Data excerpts
▬▬▬▬▬▬
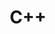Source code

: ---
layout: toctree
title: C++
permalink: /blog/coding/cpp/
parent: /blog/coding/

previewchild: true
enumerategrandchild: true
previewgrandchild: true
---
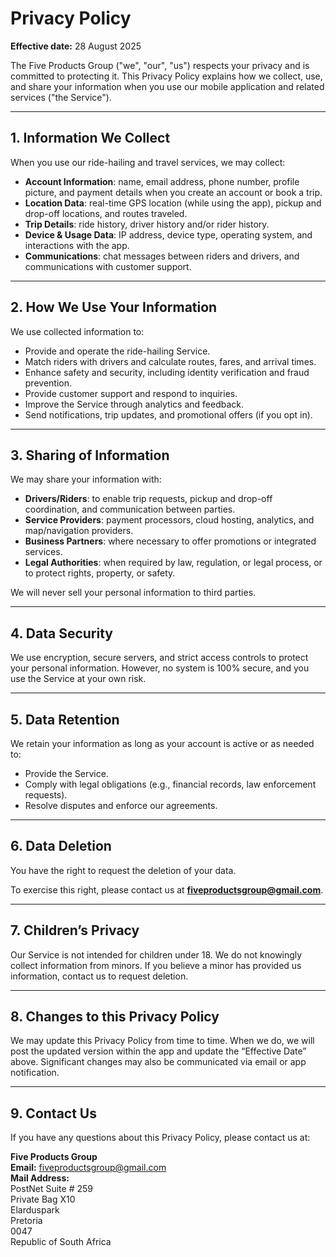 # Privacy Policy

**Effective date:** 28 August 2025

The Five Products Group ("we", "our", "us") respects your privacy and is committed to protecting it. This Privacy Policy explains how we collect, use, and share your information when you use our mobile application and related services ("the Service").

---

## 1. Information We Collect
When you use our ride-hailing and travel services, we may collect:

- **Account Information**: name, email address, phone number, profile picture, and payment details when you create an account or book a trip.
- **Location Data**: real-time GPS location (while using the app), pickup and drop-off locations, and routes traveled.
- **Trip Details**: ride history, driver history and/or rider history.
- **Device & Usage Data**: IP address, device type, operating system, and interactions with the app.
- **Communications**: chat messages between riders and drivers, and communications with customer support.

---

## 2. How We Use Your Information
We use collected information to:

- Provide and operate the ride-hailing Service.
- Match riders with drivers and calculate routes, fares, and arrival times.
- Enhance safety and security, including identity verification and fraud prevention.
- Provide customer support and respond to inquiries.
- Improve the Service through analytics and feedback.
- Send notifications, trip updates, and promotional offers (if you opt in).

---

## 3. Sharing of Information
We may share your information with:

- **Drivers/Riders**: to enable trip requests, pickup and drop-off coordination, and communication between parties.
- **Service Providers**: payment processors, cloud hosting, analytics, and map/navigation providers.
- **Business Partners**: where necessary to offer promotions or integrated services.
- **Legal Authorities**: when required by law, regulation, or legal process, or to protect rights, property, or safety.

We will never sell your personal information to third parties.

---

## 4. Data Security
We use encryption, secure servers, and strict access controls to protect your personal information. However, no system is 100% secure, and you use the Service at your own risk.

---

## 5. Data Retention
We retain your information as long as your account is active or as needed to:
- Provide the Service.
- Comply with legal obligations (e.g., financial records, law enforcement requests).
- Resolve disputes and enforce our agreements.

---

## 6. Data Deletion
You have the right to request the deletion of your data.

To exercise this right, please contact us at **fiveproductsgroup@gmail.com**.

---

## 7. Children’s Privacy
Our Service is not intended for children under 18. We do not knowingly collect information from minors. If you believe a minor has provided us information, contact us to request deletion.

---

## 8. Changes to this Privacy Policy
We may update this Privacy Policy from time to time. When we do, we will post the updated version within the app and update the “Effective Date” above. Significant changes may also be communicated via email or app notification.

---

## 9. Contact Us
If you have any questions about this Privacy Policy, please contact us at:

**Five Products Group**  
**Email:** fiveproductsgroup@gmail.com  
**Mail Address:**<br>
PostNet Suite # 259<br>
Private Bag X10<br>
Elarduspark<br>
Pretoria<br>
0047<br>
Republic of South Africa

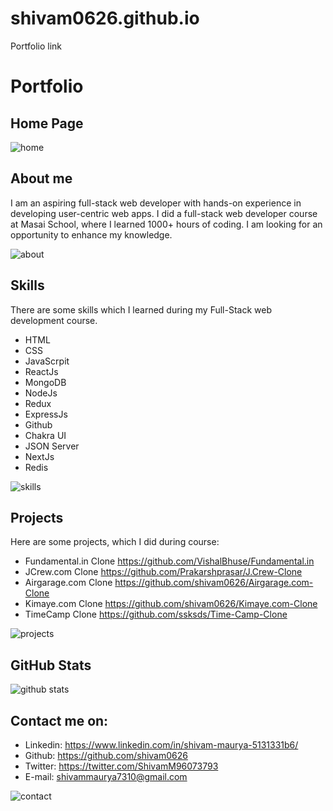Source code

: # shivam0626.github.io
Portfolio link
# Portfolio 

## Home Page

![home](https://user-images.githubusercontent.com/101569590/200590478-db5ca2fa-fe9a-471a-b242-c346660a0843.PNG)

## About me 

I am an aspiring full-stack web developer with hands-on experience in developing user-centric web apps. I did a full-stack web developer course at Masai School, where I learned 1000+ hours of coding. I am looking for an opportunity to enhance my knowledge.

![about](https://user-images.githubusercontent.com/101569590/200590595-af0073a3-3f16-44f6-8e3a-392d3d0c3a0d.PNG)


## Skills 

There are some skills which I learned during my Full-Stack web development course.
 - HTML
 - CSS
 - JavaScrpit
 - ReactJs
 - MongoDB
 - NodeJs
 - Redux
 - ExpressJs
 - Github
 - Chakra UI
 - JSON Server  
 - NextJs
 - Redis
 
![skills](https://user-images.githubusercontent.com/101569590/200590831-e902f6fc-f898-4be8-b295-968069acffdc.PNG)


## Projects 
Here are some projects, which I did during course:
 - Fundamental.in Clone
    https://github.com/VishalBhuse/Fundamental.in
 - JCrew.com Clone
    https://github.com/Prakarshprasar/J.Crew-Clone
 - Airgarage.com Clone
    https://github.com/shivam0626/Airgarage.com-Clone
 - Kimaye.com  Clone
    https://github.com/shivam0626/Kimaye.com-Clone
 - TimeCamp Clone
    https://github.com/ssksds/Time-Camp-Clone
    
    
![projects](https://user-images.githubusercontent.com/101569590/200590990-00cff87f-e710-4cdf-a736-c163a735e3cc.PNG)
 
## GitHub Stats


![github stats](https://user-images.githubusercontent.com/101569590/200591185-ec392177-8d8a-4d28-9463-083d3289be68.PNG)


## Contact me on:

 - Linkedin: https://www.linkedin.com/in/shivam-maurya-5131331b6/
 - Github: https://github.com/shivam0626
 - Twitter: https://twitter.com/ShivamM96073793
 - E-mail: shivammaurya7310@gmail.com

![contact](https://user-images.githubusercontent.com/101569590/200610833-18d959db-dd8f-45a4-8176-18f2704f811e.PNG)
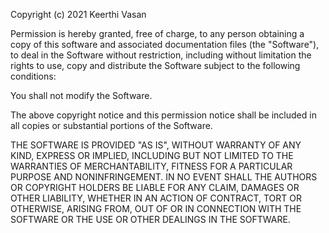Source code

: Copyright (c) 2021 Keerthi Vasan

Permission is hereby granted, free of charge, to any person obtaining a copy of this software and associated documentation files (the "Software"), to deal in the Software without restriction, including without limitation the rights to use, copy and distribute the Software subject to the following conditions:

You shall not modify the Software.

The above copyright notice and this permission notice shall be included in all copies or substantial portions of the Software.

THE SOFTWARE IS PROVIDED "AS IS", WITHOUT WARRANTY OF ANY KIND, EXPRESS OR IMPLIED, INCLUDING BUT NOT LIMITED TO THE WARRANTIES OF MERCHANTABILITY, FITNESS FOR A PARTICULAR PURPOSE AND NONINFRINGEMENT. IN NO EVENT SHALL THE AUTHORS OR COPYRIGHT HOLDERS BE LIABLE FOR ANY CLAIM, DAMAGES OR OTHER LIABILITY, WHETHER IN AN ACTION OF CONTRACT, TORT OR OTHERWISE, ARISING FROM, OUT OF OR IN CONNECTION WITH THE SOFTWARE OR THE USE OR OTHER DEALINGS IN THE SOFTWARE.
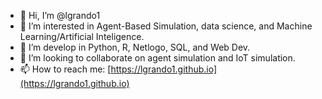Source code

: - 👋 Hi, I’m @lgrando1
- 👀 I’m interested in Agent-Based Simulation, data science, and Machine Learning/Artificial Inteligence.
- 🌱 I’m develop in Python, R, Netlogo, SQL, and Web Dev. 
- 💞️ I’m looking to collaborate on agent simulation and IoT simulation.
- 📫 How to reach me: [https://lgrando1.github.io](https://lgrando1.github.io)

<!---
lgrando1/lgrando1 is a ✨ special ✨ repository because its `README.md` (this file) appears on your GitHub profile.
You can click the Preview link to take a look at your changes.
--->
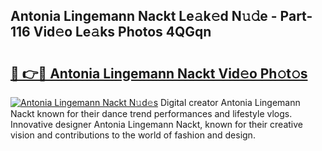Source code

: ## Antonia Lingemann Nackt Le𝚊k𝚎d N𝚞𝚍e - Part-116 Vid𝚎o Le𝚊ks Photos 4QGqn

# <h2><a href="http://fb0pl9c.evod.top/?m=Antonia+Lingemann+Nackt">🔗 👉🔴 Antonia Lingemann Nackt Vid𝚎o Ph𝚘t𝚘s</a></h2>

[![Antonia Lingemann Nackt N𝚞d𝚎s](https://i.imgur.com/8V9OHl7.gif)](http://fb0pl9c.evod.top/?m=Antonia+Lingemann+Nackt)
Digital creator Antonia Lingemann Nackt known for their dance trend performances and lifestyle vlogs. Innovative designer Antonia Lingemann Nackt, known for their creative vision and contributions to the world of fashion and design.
▬▬▬▬▬▬
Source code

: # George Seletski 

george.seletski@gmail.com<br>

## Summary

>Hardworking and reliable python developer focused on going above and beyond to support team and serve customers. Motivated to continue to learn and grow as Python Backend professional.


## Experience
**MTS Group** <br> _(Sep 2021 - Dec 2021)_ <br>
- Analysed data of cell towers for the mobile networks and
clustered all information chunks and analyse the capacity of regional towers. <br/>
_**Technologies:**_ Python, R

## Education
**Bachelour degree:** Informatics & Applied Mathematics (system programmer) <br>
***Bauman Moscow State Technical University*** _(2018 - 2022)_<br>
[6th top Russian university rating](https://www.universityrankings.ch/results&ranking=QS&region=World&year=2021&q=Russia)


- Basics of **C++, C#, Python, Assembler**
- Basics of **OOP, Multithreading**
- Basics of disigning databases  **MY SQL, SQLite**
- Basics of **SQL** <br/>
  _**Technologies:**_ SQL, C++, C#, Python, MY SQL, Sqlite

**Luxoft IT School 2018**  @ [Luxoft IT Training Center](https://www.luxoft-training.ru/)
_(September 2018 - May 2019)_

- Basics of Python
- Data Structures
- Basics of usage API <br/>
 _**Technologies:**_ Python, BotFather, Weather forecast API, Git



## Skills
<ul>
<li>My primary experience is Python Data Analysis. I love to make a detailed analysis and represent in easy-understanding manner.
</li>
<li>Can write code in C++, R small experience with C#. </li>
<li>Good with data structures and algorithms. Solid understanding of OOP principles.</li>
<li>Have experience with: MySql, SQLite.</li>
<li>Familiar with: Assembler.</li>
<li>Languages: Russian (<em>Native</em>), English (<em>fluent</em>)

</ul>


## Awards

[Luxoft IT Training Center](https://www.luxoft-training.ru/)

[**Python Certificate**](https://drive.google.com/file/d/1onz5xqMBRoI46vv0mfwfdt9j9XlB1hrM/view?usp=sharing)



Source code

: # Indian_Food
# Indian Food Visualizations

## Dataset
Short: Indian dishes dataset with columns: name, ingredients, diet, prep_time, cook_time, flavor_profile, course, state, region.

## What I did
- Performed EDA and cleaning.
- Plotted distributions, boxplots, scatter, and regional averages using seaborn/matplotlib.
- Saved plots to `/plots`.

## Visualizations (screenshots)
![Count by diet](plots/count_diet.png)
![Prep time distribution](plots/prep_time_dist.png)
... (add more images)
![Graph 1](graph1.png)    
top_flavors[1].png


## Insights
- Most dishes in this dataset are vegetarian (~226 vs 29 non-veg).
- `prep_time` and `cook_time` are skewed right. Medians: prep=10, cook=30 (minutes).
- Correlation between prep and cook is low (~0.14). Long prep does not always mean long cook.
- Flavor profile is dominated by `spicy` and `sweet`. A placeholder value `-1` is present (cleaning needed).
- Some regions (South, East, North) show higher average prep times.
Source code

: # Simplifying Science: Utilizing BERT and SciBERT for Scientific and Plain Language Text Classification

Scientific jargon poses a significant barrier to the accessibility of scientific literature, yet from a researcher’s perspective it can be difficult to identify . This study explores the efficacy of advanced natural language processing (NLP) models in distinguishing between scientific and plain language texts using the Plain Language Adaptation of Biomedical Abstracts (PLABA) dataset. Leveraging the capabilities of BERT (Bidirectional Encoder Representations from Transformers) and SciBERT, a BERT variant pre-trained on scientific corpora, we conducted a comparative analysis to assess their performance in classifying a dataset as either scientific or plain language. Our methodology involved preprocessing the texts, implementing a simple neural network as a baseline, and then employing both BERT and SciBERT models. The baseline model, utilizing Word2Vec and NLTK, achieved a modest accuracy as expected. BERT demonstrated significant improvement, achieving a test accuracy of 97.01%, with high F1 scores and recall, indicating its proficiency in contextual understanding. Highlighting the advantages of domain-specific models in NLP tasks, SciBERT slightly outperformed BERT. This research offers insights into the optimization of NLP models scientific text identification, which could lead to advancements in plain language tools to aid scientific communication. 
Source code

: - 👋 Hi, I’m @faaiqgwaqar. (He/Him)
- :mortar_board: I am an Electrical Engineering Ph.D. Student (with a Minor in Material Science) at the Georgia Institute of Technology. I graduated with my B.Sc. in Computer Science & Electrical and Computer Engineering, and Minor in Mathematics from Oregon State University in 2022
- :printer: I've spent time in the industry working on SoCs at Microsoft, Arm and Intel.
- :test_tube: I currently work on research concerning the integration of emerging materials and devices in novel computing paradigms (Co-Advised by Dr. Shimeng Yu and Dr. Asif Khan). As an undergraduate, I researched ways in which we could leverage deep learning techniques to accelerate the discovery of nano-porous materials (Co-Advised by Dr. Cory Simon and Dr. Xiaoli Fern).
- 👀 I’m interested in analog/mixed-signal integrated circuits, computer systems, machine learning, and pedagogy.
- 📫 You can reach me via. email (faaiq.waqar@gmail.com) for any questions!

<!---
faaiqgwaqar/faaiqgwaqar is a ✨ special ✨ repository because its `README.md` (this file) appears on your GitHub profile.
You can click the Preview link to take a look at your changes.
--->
▬▬▬▬▬▬
WORK INSTRUCTION:
Checking the data above line by line, please work out how many lines include "South", and reply with the number only.

RESPONSE BELOW:
2